> _Directions_
Where the string "must" occurs in the material below, report the whole line.

> _Extracted entries_
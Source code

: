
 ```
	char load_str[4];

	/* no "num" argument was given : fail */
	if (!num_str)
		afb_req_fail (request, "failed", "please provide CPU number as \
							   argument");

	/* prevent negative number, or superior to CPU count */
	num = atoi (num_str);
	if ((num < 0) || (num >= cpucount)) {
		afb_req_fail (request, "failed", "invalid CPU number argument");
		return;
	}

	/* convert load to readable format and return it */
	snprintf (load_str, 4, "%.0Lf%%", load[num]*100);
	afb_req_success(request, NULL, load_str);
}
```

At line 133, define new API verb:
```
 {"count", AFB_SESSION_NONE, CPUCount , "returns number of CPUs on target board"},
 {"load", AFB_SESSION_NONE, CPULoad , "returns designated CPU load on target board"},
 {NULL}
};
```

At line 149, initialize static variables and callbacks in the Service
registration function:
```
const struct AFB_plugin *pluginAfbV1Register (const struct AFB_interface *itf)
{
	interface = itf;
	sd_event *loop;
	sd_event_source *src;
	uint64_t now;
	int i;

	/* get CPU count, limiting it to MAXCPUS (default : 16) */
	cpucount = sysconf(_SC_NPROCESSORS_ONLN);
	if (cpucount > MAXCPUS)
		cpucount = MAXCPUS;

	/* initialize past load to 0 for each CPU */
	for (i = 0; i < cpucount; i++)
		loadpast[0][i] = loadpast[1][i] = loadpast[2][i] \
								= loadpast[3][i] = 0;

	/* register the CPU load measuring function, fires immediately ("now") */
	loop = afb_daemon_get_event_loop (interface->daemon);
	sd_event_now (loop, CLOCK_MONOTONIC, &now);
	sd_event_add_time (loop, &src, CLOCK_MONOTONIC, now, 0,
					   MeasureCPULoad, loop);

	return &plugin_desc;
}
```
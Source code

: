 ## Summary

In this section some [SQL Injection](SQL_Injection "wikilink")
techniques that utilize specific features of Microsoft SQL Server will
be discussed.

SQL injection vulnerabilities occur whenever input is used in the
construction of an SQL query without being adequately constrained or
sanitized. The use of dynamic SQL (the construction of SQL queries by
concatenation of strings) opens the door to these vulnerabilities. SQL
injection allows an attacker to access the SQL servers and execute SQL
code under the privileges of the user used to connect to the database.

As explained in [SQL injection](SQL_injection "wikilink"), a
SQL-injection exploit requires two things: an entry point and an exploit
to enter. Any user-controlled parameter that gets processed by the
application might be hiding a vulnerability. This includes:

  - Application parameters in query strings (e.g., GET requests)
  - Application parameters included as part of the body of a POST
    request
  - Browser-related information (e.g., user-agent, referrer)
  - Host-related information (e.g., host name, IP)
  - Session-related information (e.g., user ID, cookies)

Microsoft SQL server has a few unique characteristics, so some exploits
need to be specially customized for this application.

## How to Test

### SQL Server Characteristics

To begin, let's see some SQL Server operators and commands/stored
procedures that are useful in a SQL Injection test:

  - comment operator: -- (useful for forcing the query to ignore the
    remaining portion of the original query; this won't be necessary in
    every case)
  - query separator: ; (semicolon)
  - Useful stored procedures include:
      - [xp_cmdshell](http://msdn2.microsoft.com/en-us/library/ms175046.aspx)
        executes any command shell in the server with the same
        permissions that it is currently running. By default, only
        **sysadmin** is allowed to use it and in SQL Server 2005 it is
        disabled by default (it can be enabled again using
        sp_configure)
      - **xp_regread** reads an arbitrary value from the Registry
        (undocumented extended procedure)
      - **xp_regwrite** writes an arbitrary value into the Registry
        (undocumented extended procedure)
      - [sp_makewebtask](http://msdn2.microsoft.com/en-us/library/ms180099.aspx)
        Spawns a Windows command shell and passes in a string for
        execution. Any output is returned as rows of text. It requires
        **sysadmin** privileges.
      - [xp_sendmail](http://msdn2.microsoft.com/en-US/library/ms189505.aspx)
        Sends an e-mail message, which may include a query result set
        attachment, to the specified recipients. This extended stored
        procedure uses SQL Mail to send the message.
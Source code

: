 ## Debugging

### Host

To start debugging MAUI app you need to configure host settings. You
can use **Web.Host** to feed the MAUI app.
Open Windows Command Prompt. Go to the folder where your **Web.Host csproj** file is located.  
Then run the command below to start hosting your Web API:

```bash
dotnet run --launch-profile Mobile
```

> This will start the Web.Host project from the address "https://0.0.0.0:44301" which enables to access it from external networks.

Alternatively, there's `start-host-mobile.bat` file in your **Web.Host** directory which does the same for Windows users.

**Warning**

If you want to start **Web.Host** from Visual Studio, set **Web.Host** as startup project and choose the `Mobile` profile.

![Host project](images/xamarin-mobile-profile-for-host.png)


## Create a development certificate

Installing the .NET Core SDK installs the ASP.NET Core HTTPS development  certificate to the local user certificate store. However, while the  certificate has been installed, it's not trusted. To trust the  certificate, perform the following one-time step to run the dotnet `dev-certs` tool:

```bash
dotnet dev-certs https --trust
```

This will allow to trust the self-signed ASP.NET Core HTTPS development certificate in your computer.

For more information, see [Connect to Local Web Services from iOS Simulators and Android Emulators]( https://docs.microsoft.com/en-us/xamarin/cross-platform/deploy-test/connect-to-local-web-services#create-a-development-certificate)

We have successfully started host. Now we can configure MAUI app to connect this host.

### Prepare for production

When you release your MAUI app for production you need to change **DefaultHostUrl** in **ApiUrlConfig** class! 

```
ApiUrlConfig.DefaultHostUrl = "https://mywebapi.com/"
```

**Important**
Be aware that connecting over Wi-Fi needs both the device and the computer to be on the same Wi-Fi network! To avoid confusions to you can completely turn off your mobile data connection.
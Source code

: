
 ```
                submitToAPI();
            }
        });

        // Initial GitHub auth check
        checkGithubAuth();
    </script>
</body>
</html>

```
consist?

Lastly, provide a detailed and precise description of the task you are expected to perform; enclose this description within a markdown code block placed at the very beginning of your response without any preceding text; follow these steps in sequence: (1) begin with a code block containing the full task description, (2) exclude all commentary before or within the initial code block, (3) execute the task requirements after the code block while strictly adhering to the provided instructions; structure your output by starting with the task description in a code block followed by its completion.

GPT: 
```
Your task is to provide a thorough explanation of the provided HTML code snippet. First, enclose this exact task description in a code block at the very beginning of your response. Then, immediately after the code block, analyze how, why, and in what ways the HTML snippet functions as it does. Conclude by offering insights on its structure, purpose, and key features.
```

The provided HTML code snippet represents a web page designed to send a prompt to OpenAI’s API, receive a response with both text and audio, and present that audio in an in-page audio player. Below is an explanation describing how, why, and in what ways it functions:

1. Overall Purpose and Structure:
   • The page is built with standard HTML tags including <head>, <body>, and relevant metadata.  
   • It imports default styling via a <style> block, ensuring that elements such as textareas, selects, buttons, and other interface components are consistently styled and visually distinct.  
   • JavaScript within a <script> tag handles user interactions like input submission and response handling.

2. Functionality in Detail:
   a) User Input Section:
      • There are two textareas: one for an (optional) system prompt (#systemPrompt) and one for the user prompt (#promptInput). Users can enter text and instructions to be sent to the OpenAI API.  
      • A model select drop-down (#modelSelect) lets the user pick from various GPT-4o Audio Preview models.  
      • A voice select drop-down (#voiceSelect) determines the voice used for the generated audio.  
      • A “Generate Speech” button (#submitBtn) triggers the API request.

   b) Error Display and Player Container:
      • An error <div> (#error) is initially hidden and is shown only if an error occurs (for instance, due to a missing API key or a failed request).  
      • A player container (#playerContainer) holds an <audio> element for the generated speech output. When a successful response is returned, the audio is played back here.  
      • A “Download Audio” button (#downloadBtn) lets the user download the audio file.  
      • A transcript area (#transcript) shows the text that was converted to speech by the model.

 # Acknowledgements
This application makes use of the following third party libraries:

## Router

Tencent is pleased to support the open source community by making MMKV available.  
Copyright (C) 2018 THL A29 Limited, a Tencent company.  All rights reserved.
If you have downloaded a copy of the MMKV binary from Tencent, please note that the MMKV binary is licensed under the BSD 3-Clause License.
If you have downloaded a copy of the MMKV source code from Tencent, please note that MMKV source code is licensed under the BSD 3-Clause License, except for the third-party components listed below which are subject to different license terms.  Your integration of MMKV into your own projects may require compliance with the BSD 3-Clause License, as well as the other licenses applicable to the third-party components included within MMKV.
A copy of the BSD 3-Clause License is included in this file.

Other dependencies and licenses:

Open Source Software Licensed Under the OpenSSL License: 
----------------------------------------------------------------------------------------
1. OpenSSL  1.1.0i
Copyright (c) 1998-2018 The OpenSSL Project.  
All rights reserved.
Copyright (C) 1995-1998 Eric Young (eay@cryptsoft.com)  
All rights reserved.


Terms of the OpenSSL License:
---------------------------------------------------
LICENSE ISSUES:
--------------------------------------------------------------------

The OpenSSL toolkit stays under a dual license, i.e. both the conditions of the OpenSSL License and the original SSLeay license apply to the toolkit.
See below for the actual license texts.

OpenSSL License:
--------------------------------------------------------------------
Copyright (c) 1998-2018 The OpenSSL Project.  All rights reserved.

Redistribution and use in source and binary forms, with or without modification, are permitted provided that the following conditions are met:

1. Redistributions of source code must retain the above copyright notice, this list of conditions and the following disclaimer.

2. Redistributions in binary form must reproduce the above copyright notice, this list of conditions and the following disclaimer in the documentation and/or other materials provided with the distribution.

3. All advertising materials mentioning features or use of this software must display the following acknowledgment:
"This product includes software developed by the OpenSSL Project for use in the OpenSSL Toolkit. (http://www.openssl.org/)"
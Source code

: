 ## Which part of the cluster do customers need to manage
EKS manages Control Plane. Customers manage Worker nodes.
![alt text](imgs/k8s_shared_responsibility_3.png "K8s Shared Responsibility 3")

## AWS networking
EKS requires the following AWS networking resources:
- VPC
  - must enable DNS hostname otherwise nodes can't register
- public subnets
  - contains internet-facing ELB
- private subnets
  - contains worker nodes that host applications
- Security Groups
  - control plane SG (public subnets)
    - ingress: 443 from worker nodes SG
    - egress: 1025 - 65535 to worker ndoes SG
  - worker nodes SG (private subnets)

> _Solution_
1. Redistributions of source code must retain the above copyright notice, this list of conditions and the following disclaimer.
2. Redistributions in binary form must reproduce the above copyright notice, this list of conditions and the following disclaimer in the documentation and/or other materials provided with the distribution.
3. All advertising materials mentioning features or use of this software must display the following acknowledgment:
  - must enable DNS hostname otherwise nodes can't register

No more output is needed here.